> _Your task_
Find the lines of data that contain the string "with", then list them.
++++ Data listing
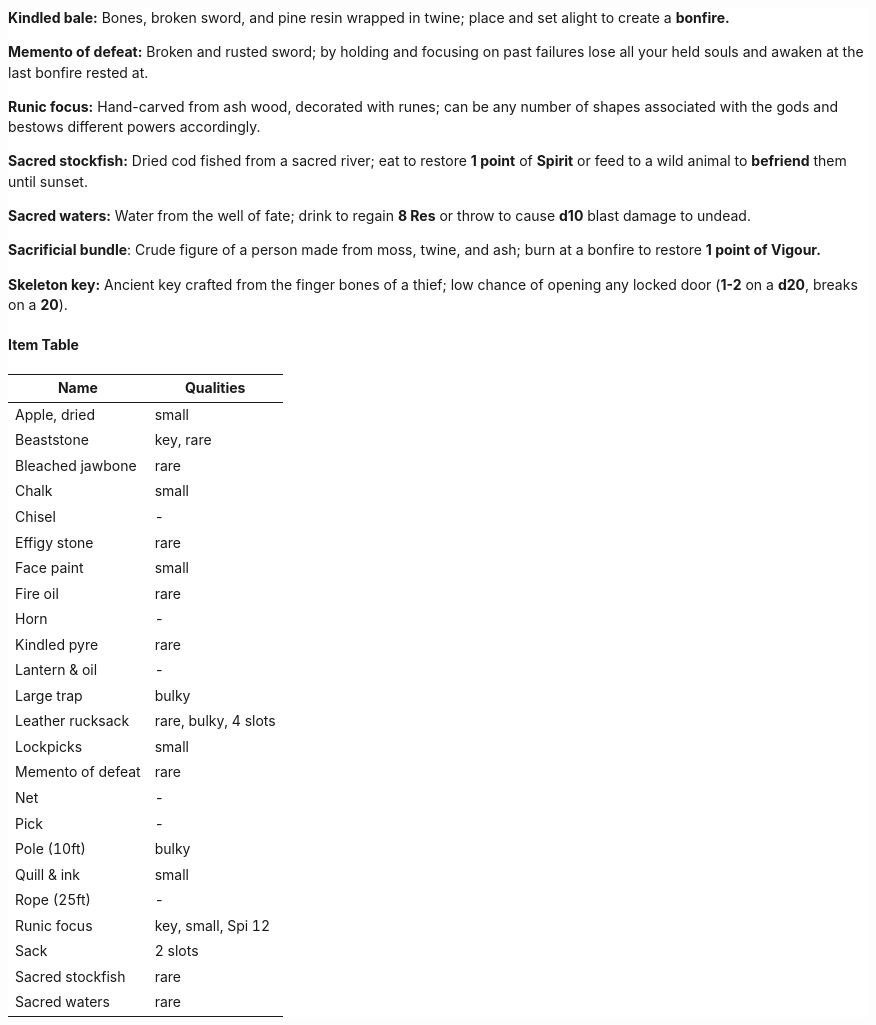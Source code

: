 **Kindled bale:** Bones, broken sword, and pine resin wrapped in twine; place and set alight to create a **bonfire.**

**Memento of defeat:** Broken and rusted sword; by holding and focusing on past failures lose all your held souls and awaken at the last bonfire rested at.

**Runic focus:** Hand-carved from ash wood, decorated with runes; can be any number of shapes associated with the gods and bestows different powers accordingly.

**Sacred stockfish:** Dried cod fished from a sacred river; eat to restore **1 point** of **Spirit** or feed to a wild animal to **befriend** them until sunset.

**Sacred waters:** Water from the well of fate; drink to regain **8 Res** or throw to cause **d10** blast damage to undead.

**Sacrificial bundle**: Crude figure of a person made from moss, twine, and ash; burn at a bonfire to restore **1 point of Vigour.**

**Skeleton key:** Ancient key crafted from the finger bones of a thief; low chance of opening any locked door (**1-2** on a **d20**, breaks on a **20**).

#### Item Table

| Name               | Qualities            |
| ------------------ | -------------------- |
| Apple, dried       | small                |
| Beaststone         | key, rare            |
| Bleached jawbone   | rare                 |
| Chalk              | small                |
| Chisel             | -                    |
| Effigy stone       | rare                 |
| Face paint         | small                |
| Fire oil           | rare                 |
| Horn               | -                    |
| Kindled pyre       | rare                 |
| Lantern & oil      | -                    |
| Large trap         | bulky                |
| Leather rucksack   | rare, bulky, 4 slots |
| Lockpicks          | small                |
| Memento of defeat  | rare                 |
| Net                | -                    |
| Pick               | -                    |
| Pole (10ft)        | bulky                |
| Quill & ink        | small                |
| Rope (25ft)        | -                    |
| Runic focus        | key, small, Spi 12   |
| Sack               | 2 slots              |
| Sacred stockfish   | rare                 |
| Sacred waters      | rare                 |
++++++++
++++ Data listing
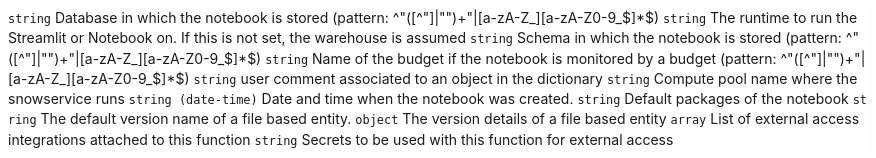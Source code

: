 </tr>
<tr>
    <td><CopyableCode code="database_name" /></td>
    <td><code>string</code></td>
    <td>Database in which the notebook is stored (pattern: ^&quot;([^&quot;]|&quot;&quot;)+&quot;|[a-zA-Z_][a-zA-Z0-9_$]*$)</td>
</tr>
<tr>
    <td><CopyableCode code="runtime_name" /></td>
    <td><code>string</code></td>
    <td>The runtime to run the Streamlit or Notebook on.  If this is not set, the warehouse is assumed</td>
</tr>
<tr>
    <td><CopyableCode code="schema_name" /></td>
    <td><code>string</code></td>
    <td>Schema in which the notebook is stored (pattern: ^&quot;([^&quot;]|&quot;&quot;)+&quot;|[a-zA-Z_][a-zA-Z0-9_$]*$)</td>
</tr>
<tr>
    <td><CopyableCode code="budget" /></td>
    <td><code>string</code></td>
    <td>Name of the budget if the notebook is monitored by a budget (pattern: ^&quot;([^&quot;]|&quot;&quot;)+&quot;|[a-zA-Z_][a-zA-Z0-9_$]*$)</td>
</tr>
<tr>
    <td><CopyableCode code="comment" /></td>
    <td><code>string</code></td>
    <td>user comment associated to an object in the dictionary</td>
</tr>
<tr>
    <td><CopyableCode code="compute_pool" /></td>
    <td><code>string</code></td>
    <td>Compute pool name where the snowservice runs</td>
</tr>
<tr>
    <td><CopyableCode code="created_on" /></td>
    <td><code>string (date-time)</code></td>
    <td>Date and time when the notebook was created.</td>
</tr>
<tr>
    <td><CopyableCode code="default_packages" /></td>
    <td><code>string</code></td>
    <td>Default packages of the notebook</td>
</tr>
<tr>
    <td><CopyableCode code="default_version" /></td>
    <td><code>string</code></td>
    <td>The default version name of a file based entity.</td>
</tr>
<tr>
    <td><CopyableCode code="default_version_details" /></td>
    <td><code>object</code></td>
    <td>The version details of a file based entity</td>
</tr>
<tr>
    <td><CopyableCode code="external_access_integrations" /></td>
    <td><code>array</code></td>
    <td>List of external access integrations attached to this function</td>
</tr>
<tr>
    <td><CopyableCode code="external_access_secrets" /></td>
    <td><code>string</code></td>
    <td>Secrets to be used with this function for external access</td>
++++++++
> _Output of the exercise_
**Runic focus:** Hand-carved from ash wood, decorated with runes; can be any number of shapes associated with the gods and bestows different powers accordingly.
    <td>Secrets to be used with this function for external access</td>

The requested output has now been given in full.